The Sixteenth Conference of the Parties (COP-16) could have been a eulogy for the United Nations Framework Convention on Climate Change (UNFCCC). The failure to obtain a long-term legally binding agreement at COP-15 in Copenhagen substantially lowered expectations that a deal to manage global greenhouse gas emissions could be worked out by the UNFCCC. However the 2010 Conference closed on a high note with consensus being achieved on several important agreements, in forestry, financing and technology transfer.

ACUPCC UNCF COP-16

UNCF and Second Nature hosted a side event at COP-16 on the ACUPCC as a framework for advancing sustainability

At the onset of the conference, tensions were elevated as numerous countries expressed misgivings about the backroom process that lead to COP-15’s political, yet non-official, Copenhagen Accord. Trying to alleviate these concerns, the President of COP-16, Mexican Minster of Foreign Affairs Patricia Espinosa, continuously pledged transparency as agreements were drafted.

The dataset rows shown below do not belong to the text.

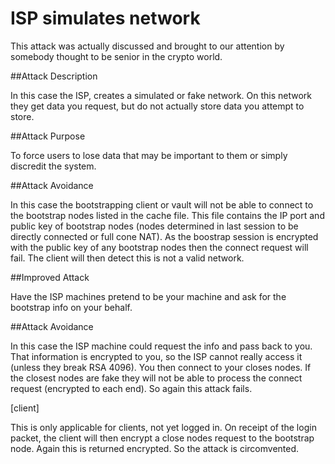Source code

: # ISP simulates network

This attack was actually discussed and brought to our attention by somebody thought to be senior in the crypto world.

##Attack Description

In this case the ISP, creates a simulated or fake network. On this network they get data you request, but do not actually store data you attempt to store.

##Attack Purpose

To force users to lose data that may be important to them or simply discredit the system.

##Attack Avoidance

In this case the bootstrapping client or vault will not be able to connect to the bootstrap nodes listed in the cache file. This file contains the IP port and public key of bootstrap nodes (nodes determined in last session to be directly connected or full cone NAT). As the boostrap session is encrypted with the public key of any bootstrap nodes then the connect request will fail. The client will then detect this is not a valid network.

##Improved Attack

Have the ISP machines pretend to be your machine and ask for the bootstrap info on your behalf.

##Attack Avoidance

In this case the ISP machine could request the info and pass back to you. That information is encrypted to you, so the ISP cannot really access it (unless they break RSA 4096). You then connect to your closes nodes. If the closest nodes are fake they will not be able to process the connect request (encrypted to each end). So again this attack fails.

[client]

This is only applicable for clients, not yet logged in. On receipt of the login packet, the client will then encrypt a close nodes request to the bootstrap node. Again this is returned encrypted. So the attack is circomvented.

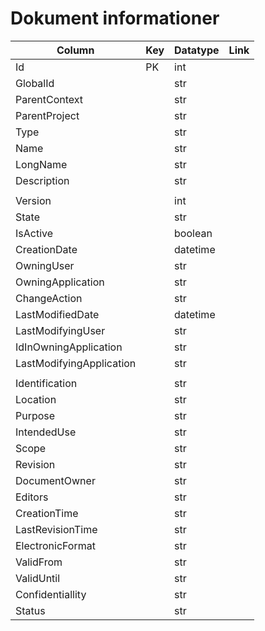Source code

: # Dokument informationer

| Column                   | Key | Datatype | Link |
| ------------------------ | --- | -------- | ---- |
| Id                       | PK  | int      |      |
| GlobalId                 |     | str      |      |
| ParentContext            |     | str      |      |
| ParentProject            |     | str      |      |
| Type                     |     | str      |      |
| Name                     |     | str      |      |
| LongName                 |     | str      |      |
| Description              |     | str      |      |
|                          |     |          |      |
| Version                  |     | int      |      |
| State                    |     | str      |      |
| IsActive                 |     | boolean  |      |
| CreationDate             |     | datetime |      |
| OwningUser               |     | str      |      |
| OwningApplication        |     | str      |      |
| ChangeAction             |     | str      |      |
| LastModifiedDate         |     | datetime |      |
| LastModifyingUser        |     | str      |      |
| IdInOwningApplication    |     | str      |      |
| LastModifyingApplication |     | str      |      |
|                          |     |          |      |
| Identification           |     | str      |      |
| Location                 |     | str      |      |
| Purpose                  |     | str      |      |
| IntendedUse              |     | str      |      |
| Scope                    |     | str      |      |
| Revision                 |     | str      |      |
| DocumentOwner            |     | str      |      |
| Editors                  |     | str      |      |
| CreationTime             |     | str      |      |
| LastRevisionTime         |     | str      |      |
| ElectronicFormat         |     | str      |      |
| ValidFrom                |     | str      |      |
| ValidUntil               |     | str      |      |
| Confidentiallity         |     | str      |      |
| Status                   |     | str      |      |

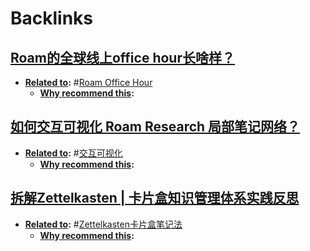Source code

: 
# Backlinks
## [Roam的全球线上office hour长啥样？](<Roam的全球线上office hour长啥样？.md>)
- **[Related to](<Related to.md>):** #[Roam Office Hour](<Roam Office Hour.md>)
    - **[Why recommend this](<Why recommend this.md>):**

## [如何交互可视化 Roam Research 局部笔记网络？](<如何交互可视化 Roam Research 局部笔记网络？.md>)
- **[Related to](<Related to.md>):** #[交互可视化](<交互可视化.md>)
    - **[Why recommend this](<Why recommend this.md>):**

## [拆解Zettelkasten | 卡片盒知识管理体系实践反思](<拆解Zettelkasten | 卡片盒知识管理体系实践反思.md>)
- **[Related to](<Related to.md>):** #[Zettelkasten卡片盒笔记法](<Zettelkasten卡片盒笔记法.md>)
    - **[Why recommend this](<Why recommend this.md>):**

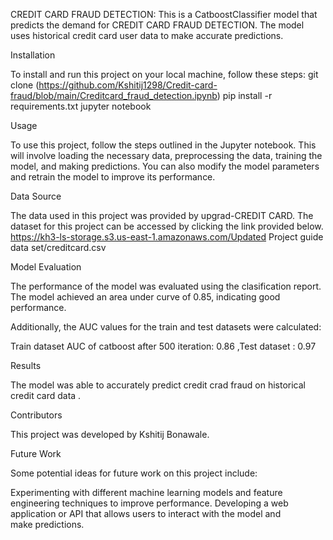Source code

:
CREDIT CARD FRAUD DETECTION:
This is a CatboostClassifier model that predicts the demand for CREDIT CARD FRAUD DETECTION. The model uses historical credit card user data to make accurate predictions.

Installation

To install and run this project on your local machine, follow these steps: git clone (https://github.com/Kshitij1298/Credit-card-fraud/blob/main/Creditcard_fraud_detection.ipynb) pip install -r requirements.txt jupyter notebook

Usage

To use this project, follow the steps outlined in the Jupyter notebook. This will involve loading the necessary data, preprocessing the data, training the model, and making predictions. You can also modify the model parameters and retrain the model to improve its performance.

Data Source

The data used in this project was provided by upgrad-CREDIT CARD.
The dataset for this project can be accessed by clicking the link provided below.
https://kh3-ls-storage.s3.us-east-1.amazonaws.com/Updated Project guide data set/creditcard.csv


Model Evaluation

The performance of the model was evaluated using the clasification report. The model achieved an area under curve of 0.85, indicating good performance.

Additionally, the AUC values for the train and test datasets were calculated:

Train dataset AUC of catboost after 500 iteration: 0.86 ,Test dataset : 0.97 

Results

The model was able to accurately predict credit crad fraud on historical credit card data .

Contributors

This project was developed by Kshitij Bonawale.

Future Work

Some potential ideas for future work on this project include:

Experimenting with different machine learning models and feature engineering techniques to improve performance. Developing a web application or API that allows users to interact with the model and make predictions.
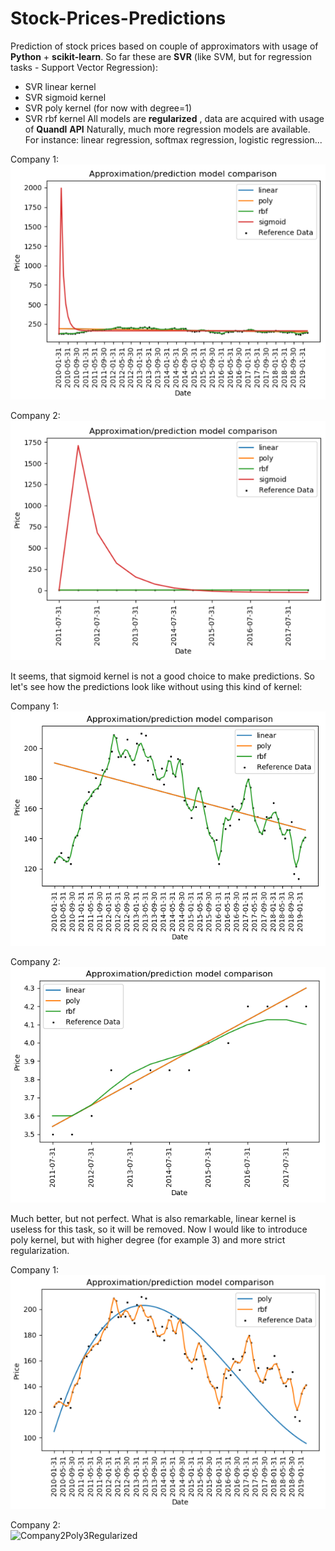 # Stock-Prices-Predictions
Prediction of stock prices based on couple of approximators with usage of **Python** + **scikit-learn**. So far these are **SVR** (like SVM, but for regression tasks - Support Vector Regression):
- SVR linear kernel
- SVR sigmoid kernel
- SVR poly kernel (for now with degree=1)
- SVR rbf kernel
All models are **regularized** , data are acquired with usage of __Quandl__ **API**
Naturally, much more regression models are available. For instance: linear regression, softmax regression, logistic regression...

Company 1:
<br>
![Pic1](https://github.com/kajakIYD/Stock-Prices-Predictions/blob/master/DocumentationImages/Pic1.PNG)

Company 2:
<br>
![Pic2](https://github.com/kajakIYD/Stock-Prices-Predictions/blob/master/DocumentationImages/Pic2.PNG)

It seems, that sigmoid kernel is not a good choice to make predictions. So let's see how the predictions look like without using  this kind of kernel:

Company 1:
<br>
![Company1WithoutSigmoid](https://github.com/kajakIYD/Stock-Prices-Predictions/blob/master/DocumentationImages/Company1WithoutSigmoid.PNG)

Company 2:
<br>
![Company2WithoutSigmoid](https://github.com/kajakIYD/Stock-Prices-Predictions/blob/master/DocumentationImages/Company2WithoutSigmoid.PNG)

Much better, but not perfect. What is also remarkable, linear kernel is useless for this task, so it will be removed. Now I would like to introduce poly kernel, but with higher degree (for example 3) and more strict regularization.

Company 1:
<br>
![Company1Poly3Regularized](https://github.com/kajakIYD/Stock-Prices-Predictions/blob/master/DocumentationImages/Company1Poly3Regularized.PNG)

Company 2:
<br>
![Company2Poly3Regularized](https://github.com/kajakIYD/Stock-Prices-Predictions/blob/DocumentationImages/Company2Poly3Regularized.PNG)

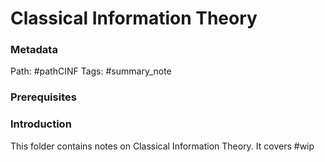 # Classical Information Theory
### Metadata
Path: #pathCINF
Tags: #summary_note

### Prerequisites

### Introduction
This folder contains notes on Classical Information Theory. It covers #wip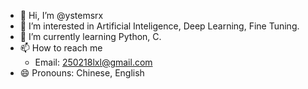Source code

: - 👋 Hi, I’m @ystemsrx
- 👀 I’m interested in Artificial Inteligence, Deep Learning, Fine Tuning.
- 🌱 I’m currently learning Python, C.
- 📫 How to reach me
    - Email: 250218lxl@gmail.com
- 😄 Pronouns: Chinese, English

<!---
ystemsrx/ystemsrx is a ✨ special ✨ repository because its `README.md` (this file) appears on your GitHub profile.
You can click the Preview link to take a look at your changes.
--->
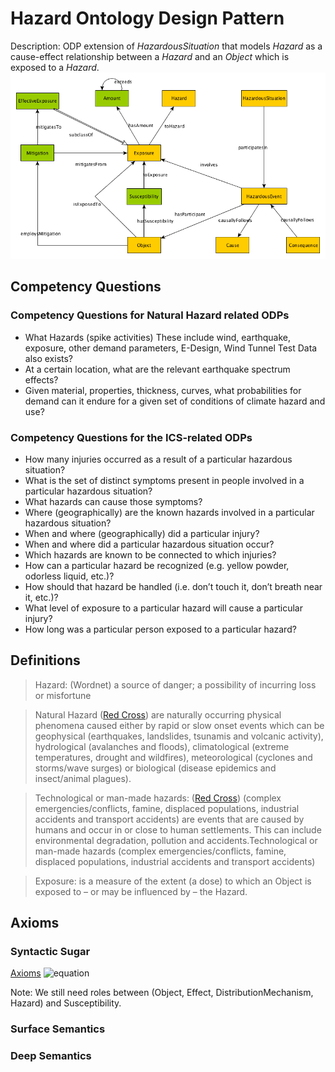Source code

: # Hazard Ontology Design Pattern
Description:
ODP extension of *HazardousSituation* that models *Hazard* as a cause-effect relationship between a *Hazard* and an *Object* which is exposed to a *Hazard*.
![image](../concept-map/ModifiedHazardousSituation.png)
## Competency Questions

### Competency Questions for Natural Hazard related ODPs
- What Hazards (spike activities) These include wind, earthquake, exposure, other demand parameters, E-Design, Wind Tunnel Test Data also exists?
- At a certain location, what are the relevant earthquake spectrum effects?
- Given material, properties, thickness, curves, what probabilities for demand can it endure for a given set of conditions of climate hazard and use?

### Competency Questions for the ICS-related ODPs
- How many injuries occurred as a result of a particular hazardous situation?
- What is the set of distinct symptoms present in people involved in a particular hazardous situation?
- What hazards can cause those symptoms?
- Where (geographically) are the known hazards involved in a particular hazardous situation?
- When and where (geographically) did a particular injury?
- When and where did a particular hazardous situation occur?
- Which hazards are known to be connected to which injuries?
- How can a particular hazard be recognized (e.g. yellow powder, odorless liquid, etc.)?
- How should that hazard be handled (i.e. don’t touch it, don’t breath near it, etc.)?
- What level of exposure to a particular hazard will cause a particular injury?
- How long was a particular person exposed to a particular hazard?

## Definitions
> Hazard: (Wordnet) a source of danger; a possibility of incurring loss or misfortune


> Natural Hazard ([Red Cross](http://www.ifrc.org/en/what-we-do/disaster-management/about-disasters/definition-of-hazard/))  are naturally occurring physical phenomena caused either by rapid or slow onset events which can be geophysical (earthquakes, landslides, tsunamis and volcanic activity), hydrological (avalanches and floods), climatological (extreme temperatures, drought and wildfires), meteorological (cyclones and storms/wave surges) or biological (disease epidemics and insect/animal plagues).


> Technological or man-made hazards: ([Red Cross](http://www.ifrc.org/en/what-we-do/disaster-management/about-disasters/definition-of-hazard/)) (complex emergencies/conflicts, famine, displaced populations, industrial accidents and transport accidents) are events that are caused by humans and occur in or close to human settlements. This can include environmental degradation, pollution and accidents.Technological or man-made hazards (complex emergencies/conflicts, famine, displaced populations, industrial accidents and transport accidents)

>Exposure: is a measure of the extent (a dose) to which an Object is exposed to – or may be influenced by – the Hazard.






## Axioms

### Syntactic Sugar
[//]: # (Hazard \sqsubseteq \top)
[//]: # (Object \sqsubseteq \top)
[//]: # (Susceptibility \sqsubseteq \top)
[//]: # (CausalPotential \sqsubseteq \top)
[//]: # (DistributionMechanism \sqsubseteq \top)
[//]: # (Effect \sqsubseteq \top)

[Axioms](http://mathurl.com/gld97op)
![equation](http://mathurl.com/gld97op.png)

Note: We still need roles between (Object, Effect, DistributionMechanism, Hazard) and Susceptibility.
### Surface Semantics

### Deep Semantics
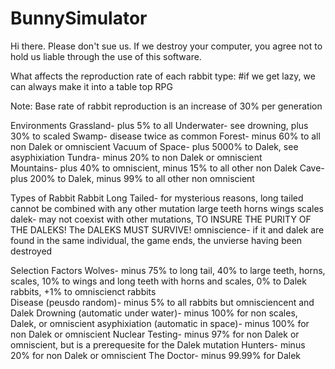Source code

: BunnySimulator
==============
Hi there. Please don't sue us. If we destroy your computer, you agree not to hold us liable through the use of this software.

What affects the reproduction rate of each rabbit type:  #if we get lazy, we can always make it into a table top RPG

Note: Base rate of rabbit reproduction is an increase of 30% per generation

Environments
Grassland- plus 5% to all
Underwater- see drowning, plus 30% to scaled
Swamp- disease twice as common
Forest- minus 60% to all non Dalek or omniscient
Vacuum of Space- plus 5000% to Dalek, see asyphixiation
Tundra- minus 20% to non Dalek or omniscient  
Mountains- plus 40% to omniscient, minus 15% to all other non Dalek
Cave- plus 200% to Dalek, minus 99% to all other non omniscient

Types of Rabbit
Rabbit
Long Tailed- for mysterious reasons, long tailed cannot be combined with any other mutation
large teeth
horns
wings
scales
dalek- may not coexist with other mutations, TO INSURE THE PURITY OF THE DALEKS! The DALEKS MUST SURVIVE!
omniscience- if it and dalek are found in the same individual, the game ends, the unvierse having been destroyed

Selection Factors
Wolves- minus 75% to long tail, 40% to large teeth, horns, scales, 10% to wings and long teeth with horns and scales, 0% to Dalek rabbits, +1%  to omniscienct rabbits  
Disease (peusdo random)- minus 5% to all rabbits but omnisciencent and Dalek
Drowning (automatic under water)- minus 100% for non scales, Dalek, or omniscient
asyphixiation (automatic in space)- minus 100% for non Dalek or omniscient 
Nuclear Testing- minus 97% for non Dalek or omniscient, but is a prerequesite for the Dalek mutation
Hunters- minus 20% for non Dalek or omniscient
The Doctor- minus 99.99% for Dalek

Such efforts to placate the convention attendees were drowned out on the conference’s opening day when Japan vociferously stated that it would not agree to an extension of the Kyoto Protocol, with Canada and Australia following suit. Whether or not to extend the first agreement to reduce emissions past the 2012 sunset has been a looming issue since the failure in Copenhagen to obtain a long-term, legally binding replacement for it.